このダウンローダーは、NCBI ヌクレオチド データベース内の GenBank 番号が既知の異なる種から同じ名前の遺伝子を迅速に検索することができます。検索されたファイルには、「種名_GenBank 番号_遺伝子名_配列位置.fasta 」という形式で名前が付けられます。
ダウンロードしたファイルを使用すると、特定の遺伝子の塩基配列を異種間で比較し、遺伝進化系統図を描くことができます(別途プログラムが必要です)。
この研究は、NCBI データベースに指定された遺伝子 (ヌクレオチド) 配列をダウンロードするための大規模で自動化された方法を確立し、不必要な反復作業を削減し、遺伝進化解析の効率を向上させることを目的としています。

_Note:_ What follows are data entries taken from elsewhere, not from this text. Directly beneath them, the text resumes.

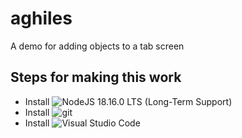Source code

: # aghiles
A demo for adding objects to a tab screen

## Steps for making this work
- Install ![NodeJS 18.16.0 LTS (Long-Term Support)](https://nodejs.org/en)
- Install ![git](https://git-scm.com/)
- Install ![Visual Studio Code](https://code.visualstudio.com/)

このダウンローダーは Python 言語で書かれています。
Web ページの自動解析は Selenium と lxml によって実行され、リソースのダウンロードは urllib によって実行されます。
Selenium を設定する必要があります。
ダウンロードしたファイルの保存パスを変更する
savepath_prefix をカスタマイズしたフォルダー パスに変更します。
savepath_prefix = 'file save path prefix'
Gebank テーブルをインポートするパスを変更する
現在、csv 形式のみがサポートされています。
csv_path をカスタマイズしたファイル パスに変更します。
csv_path = '*.csv'
csv ファイルは、serum_type、representative_strain、GenBank の 3 つの列タイトルに従って厳密に入力する必要があります。 Serum_type は血清の種類、representative_strain は代表菌株、GenBank は血清の種類と GenBank番号が必要です。代表株は任意です。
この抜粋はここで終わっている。